* **EXERCISE DESCRIPTION**
Please give the lines below again exactly as they stand, from the one that contains "<li>Liking</li>" up to and including the one that contains "En la carpeta", leaving all pictures out.
━━━━━ LISTED RECORDS
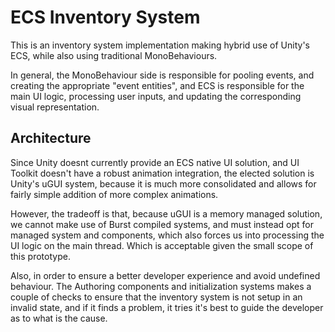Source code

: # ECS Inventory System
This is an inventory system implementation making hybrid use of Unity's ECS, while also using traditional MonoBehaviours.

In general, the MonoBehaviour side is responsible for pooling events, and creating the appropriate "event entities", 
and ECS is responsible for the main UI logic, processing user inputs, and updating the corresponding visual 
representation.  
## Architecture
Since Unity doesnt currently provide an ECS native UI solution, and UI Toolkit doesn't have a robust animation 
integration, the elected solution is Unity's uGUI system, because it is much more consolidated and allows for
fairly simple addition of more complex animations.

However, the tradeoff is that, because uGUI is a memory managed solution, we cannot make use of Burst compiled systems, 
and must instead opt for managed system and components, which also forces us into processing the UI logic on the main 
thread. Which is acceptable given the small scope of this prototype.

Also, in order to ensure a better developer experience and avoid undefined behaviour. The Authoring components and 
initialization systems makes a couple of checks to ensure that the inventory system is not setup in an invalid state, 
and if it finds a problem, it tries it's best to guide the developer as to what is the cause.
━━━━━━━━━━
━━━━━ LISTED RECORDS
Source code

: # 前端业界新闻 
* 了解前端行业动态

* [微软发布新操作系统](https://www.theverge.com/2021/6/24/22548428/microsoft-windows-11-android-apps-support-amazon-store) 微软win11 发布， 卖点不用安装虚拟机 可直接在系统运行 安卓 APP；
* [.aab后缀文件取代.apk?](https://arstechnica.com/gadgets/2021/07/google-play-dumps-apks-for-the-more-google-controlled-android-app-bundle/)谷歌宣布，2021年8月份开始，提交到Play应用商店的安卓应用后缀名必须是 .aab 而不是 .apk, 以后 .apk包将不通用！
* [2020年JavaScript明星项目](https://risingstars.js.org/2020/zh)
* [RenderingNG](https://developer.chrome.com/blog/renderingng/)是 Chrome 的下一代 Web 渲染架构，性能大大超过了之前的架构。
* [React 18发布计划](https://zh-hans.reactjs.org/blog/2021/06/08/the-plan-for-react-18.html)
━━━━━━━━━━
━━━━━ LISTED RECORDS
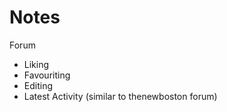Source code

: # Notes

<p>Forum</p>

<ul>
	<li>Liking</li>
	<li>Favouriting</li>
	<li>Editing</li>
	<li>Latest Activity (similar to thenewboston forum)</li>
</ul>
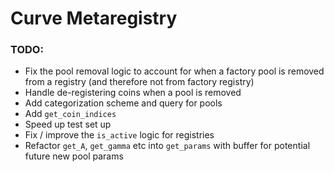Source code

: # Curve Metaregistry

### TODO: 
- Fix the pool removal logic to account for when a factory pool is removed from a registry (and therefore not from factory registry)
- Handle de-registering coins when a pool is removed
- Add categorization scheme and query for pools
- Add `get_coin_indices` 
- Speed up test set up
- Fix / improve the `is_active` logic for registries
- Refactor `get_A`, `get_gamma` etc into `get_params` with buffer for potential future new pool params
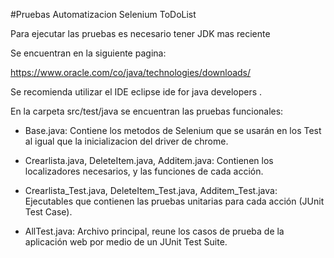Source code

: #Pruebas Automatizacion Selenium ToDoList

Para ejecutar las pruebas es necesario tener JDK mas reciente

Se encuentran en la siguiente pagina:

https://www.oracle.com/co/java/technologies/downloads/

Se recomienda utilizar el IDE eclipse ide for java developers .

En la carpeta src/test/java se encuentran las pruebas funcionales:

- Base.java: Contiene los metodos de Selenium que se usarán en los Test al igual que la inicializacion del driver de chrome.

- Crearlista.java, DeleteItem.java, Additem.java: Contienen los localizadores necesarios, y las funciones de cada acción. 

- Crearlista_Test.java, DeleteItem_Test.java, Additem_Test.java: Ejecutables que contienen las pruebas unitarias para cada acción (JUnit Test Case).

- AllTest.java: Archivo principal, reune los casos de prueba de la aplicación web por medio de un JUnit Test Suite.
━━━━━━━━━━
* **ANSWER FOR THIS EXERCISE**
	<li>Liking</li>
	<li>Favouriting</li>
	<li>Editing</li>
	<li>Latest Activity (similar to thenewboston forum)</li>
</ul>
Source code

: # Curve Metaregistry

### TODO: 
- Fix the pool removal logic to account for when a factory pool is removed from a registry (and therefore not from factory registry)
- Handle de-registering coins when a pool is removed
- Add categorization scheme and query for pools
- Add `get_coin_indices` 
- Speed up test set up
- Fix / improve the `is_active` logic for registries
- Refactor `get_A`, `get_gamma` etc into `get_params` with buffer for potential future new pool params
Source code

: #Pruebas Automatizacion Selenium ToDoList

Para ejecutar las pruebas es necesario tener JDK mas reciente

Se encuentran en la siguiente pagina:

https://www.oracle.com/co/java/technologies/downloads/

Se recomienda utilizar el IDE eclipse ide for java developers .

En la carpeta src/test/java se encuentran las pruebas funcionales:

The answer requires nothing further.